Не спорю, что это печально. Но ведь вся Русь печальна. "Все русское печально", и тут только разведешь руками, — тоже по-русски.
(выборы в 4-ю Думу;[221] от имеющих право выбирать явилось не более 30 %).
* * *
Грубы люди, ужасающе грубы, — и даже по этому одному, или главным образом по этому — и боль в жизни, столько боли…
(на билете в Славянское Общество;[222] "победы").
* * *
Болит душа о себе, болит о мире, болит о прошлом, будущее… "и не взглянул бы на него".
(там же).
* * *
У Мережковского есть замечательный афоризм: "Пошло то, что пошло"… Нельзя было никогда предполагать, чтобы он оделся в этот афоризм. Но судьба сломила его. Что же такое писатель без читателей? Что такое десятки лет глумления таких господ, как Михайловский, Скабичевский, как Горнфельд (Кранифельд), Иванов-Разумников, и вообще литературных лаптей, сапогов и туфель. И он добровольно и сознательно стал «пошл», чтобы "пойти"…

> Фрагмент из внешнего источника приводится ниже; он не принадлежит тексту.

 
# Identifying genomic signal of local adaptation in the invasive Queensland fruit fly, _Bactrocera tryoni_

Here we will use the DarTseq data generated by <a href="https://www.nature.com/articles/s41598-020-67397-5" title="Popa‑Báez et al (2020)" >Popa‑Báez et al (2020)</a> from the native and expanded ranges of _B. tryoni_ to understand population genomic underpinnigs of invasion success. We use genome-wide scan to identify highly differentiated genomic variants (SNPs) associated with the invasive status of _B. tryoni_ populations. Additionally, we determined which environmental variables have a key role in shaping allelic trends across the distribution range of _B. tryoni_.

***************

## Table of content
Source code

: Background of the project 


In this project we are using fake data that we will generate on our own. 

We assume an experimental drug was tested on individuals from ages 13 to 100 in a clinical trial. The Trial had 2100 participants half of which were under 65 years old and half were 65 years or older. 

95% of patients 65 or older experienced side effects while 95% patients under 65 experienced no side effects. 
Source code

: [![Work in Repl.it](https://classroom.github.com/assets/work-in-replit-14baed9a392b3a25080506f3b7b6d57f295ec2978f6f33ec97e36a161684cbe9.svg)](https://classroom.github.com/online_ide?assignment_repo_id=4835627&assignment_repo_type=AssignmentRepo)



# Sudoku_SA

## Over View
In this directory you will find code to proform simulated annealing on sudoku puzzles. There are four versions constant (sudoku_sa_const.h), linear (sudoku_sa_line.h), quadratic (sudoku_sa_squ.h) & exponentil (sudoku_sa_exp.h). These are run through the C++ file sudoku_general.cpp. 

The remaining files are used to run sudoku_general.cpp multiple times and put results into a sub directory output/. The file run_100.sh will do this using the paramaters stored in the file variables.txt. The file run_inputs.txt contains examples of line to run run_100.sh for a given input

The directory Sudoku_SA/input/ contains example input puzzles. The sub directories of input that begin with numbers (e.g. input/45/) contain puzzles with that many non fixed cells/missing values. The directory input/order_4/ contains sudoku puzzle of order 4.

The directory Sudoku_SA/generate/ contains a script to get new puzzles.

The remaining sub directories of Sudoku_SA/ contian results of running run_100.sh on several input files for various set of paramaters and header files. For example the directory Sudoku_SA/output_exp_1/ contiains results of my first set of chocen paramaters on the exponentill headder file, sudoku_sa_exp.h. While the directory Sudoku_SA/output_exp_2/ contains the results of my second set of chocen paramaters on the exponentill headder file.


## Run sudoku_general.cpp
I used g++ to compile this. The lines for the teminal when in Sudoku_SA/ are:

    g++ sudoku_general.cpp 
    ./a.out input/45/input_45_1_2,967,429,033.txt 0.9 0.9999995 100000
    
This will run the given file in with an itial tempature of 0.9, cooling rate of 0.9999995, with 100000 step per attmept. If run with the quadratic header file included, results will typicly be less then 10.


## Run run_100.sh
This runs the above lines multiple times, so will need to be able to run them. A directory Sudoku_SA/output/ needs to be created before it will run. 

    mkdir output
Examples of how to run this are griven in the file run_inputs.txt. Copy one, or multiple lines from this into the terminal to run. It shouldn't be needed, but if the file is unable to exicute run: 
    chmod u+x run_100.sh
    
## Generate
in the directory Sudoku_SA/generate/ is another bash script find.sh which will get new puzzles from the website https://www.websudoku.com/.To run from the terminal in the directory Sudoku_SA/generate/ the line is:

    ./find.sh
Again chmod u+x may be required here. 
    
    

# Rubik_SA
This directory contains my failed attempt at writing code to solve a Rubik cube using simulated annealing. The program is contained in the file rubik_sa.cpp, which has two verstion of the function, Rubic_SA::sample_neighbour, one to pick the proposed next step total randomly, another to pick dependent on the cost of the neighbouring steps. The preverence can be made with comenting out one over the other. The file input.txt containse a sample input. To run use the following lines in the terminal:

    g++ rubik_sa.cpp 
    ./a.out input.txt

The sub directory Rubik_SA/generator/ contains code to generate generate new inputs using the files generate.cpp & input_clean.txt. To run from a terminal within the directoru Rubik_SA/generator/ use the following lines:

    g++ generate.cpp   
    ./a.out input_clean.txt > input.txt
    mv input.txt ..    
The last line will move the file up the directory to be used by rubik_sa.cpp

И «пошел»… Смотрите, он уже сюсюкает и инсинуирует, что Александр I имел "вторую семью". Такой ужас для декадента, ницшеанца и певца "белой дьяволицы".[223] Да, — "нам позволено" иметь любовниц, актрис; но, по Мережковскому, народу "с высот власти" должен быть подаваем пример семейных добродетелей. Мережковский, я думаю, и сам не понимает, выражает ли он в своих инсинуациях злость парижских эмигрантов, или он только жалуется, что вообще Александр I допускал в своей жизни[224] отступления от "Устава духовных консисторий".
И это «пошлое» его — «пошло». Теперь он видный либеральный писатель щедринской Руси, «обличающий» даже недобродетель императоров.
Но Мережковский, при кротких и милых его чертах, никогда не был умен; не был практически, "под ногами", умен.
Все же почему-то издали и в разделении, я жму ему руку. Мало от кого я видел долгие годы непонятную (для меня; дружбу, которая, казалось, даже имела характер любви. Да простит Бог ему грехи; да простит Он мне мои (против него) грехи. А они есть. Он — из немногих людей, которых я необъяснимо почему не мог любить. В нем есть много грусти; но поразительно, что самая грусть его — холодная. Грусть вообще тепла по природе своей, но у Мер-ого она изменила своей природе.